2. O BJECTIFS DE LA PRESENTE ETUDE

2.2. Problématiques de la thèse

La clef de la compréhension et de la prédiction des variations démographiques observées au sein d’un écosystème réside dans l’élucidation des mécanismes sous-jacents, opérant souvent à des échelles différentes de celles auxquelles ces variations sont observées. Dans certains cas, ces observations doivent être considérées comme émergentes de comportements collectifs d’un large ensemble d’unités agissant à plus petite échelle (Levin 1992). Il est donc important de décrire les relations alimentaires régissant les flux énergétiques nécessaires au fonctionnement des organismes à différentes échelles : les individus, les espèces, les groupes fonctionnels27 ou les communautés. Les connaissances actuelles des régimes alimentaires des prédateurs apicaux sont encore trop imprécises pour effectuer des prédictions robustes concernant le fonctionnement des écosystèmes et la mise en place de mesures de gestion pertinentes basées sur une approche intégrée. Compte tenu des incertitudes concernant le rôle des prédateurs de niveau trophique élevé dans leur environnement ainsi que l’importance de ces connaissances dans le contexte local, l’objectif général de cette thèse est d’étudier les

relations alimentaires entre les prédateurs apicaux de différents compartiments écologiques. Au vu des connaissances disponibles et des besoins en connaissances locales,

deux compartiments écologiques ont été privilégiés : épipélagique et démersal28 profond avec comme point focal les espèces ciblées ou en interaction avec la petite pêche artisanale. Une approche intégrative d’analyse à différentes échelles (communauté, espèce, individus) a été adoptée afin de décrire les niches trophiques des prédateurs apicaux, développée au travers de trois problématiques :

1- De quelles sources de matière organique dépendent les espèces étudiées ?
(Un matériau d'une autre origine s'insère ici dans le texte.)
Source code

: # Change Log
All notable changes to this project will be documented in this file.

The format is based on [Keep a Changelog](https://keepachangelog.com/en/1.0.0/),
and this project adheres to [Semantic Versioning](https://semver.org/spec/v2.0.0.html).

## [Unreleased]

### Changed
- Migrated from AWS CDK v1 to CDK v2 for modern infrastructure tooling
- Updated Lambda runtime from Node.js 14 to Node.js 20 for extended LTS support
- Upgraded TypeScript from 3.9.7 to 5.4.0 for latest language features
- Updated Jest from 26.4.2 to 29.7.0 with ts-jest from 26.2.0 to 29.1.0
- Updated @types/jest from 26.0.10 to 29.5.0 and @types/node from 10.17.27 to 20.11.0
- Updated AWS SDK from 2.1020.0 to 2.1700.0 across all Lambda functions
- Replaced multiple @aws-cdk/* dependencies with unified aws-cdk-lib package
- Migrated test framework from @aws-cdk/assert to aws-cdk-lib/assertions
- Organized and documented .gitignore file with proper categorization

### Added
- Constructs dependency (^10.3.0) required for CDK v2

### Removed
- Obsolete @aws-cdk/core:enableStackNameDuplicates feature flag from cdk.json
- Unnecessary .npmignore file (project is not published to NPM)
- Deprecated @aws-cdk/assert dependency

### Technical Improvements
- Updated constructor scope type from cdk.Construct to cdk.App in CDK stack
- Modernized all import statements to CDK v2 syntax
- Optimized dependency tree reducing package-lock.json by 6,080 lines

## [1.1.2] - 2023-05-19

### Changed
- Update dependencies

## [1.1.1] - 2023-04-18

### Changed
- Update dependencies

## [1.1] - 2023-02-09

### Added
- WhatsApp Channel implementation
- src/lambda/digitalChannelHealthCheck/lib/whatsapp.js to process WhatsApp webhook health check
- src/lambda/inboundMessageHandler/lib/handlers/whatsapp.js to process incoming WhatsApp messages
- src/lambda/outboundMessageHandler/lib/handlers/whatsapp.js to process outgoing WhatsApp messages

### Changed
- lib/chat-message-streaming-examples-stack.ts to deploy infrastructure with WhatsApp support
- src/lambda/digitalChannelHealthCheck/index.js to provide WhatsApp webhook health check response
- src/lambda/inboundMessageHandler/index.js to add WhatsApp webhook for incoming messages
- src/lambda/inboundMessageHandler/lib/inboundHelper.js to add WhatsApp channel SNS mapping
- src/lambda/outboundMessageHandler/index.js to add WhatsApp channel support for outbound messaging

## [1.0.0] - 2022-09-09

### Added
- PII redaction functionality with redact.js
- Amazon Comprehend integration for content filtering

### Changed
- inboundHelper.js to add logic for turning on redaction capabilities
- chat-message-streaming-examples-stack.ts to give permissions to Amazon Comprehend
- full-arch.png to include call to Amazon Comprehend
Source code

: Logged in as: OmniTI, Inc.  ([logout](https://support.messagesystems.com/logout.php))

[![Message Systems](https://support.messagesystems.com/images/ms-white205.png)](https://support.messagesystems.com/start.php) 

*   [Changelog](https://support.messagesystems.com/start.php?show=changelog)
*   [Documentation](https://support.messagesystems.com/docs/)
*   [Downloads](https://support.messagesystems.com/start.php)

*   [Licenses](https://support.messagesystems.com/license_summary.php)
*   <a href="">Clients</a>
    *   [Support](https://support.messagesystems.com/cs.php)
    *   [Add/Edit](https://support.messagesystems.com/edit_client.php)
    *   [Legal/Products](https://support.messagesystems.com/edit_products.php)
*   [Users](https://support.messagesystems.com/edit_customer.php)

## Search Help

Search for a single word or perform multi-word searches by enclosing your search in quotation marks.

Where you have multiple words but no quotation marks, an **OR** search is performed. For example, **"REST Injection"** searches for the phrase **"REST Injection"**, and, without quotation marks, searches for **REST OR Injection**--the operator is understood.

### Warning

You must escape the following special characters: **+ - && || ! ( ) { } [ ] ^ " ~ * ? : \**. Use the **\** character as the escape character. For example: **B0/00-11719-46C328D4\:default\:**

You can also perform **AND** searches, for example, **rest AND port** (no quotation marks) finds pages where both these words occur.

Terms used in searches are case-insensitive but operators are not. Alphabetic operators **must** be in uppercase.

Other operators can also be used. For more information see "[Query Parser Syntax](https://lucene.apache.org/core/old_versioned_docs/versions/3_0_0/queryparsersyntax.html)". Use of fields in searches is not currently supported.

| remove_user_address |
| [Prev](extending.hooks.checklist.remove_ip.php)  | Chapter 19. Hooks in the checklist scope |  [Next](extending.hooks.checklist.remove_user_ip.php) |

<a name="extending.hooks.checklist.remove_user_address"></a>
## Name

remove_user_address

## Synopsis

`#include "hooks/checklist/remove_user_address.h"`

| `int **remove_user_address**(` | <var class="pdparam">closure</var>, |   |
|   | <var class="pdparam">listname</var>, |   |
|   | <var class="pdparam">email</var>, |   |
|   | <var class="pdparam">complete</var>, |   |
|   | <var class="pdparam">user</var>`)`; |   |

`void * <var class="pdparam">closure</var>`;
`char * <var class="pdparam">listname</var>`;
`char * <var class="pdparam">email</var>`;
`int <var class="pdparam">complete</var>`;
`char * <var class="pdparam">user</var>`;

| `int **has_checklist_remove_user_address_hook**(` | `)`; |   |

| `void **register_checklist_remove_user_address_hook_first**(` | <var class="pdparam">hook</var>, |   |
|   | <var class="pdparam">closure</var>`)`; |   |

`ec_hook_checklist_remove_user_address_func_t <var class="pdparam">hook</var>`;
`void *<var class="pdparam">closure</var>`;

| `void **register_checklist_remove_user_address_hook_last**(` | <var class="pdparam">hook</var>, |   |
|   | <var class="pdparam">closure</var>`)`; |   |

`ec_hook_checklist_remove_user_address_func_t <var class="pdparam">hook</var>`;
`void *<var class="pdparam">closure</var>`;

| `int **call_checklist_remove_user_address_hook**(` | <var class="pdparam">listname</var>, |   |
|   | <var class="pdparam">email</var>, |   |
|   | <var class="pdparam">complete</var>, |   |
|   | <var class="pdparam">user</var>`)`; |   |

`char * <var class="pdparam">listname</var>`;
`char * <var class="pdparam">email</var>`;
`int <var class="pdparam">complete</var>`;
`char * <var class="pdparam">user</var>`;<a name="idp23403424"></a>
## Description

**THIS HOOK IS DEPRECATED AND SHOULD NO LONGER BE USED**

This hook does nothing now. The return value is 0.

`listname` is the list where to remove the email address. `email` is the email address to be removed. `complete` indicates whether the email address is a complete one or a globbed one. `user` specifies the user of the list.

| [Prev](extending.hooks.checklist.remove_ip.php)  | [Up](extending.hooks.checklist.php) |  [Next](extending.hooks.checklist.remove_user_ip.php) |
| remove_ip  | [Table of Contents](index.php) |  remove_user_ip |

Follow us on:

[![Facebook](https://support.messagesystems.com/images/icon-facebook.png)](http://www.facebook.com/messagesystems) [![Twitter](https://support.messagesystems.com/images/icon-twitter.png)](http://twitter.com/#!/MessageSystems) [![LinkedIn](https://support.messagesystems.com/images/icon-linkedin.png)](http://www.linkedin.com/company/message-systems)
La détermination des sources de matière organique alimentant un compartiment écologique permet de mieux définir la dépendance de celui-ci à divers habitats. Cette dépendance peut cependant être indirecte en raison de la mobilité à la fois des proies et des prédateurs. Sans permettre d’élucider de manière exhaustive la question de l’utilisation de l’habitat, cette approche permettra de compléter des indices issus d’observations directes. Autour de l’atoll de Palmyra, l’espèce de requin la plus abondante se nourrie d’espèces pélagiques et serait donc moins structurante pour le récif qu’une autre espèce moins abondante (McCauley et al. 2006).

27Groupe fonctionnel : rassemblement d’espèces assurant des fonctions similaires au sein de l’écosystème

du fait de leur niche écologique proche.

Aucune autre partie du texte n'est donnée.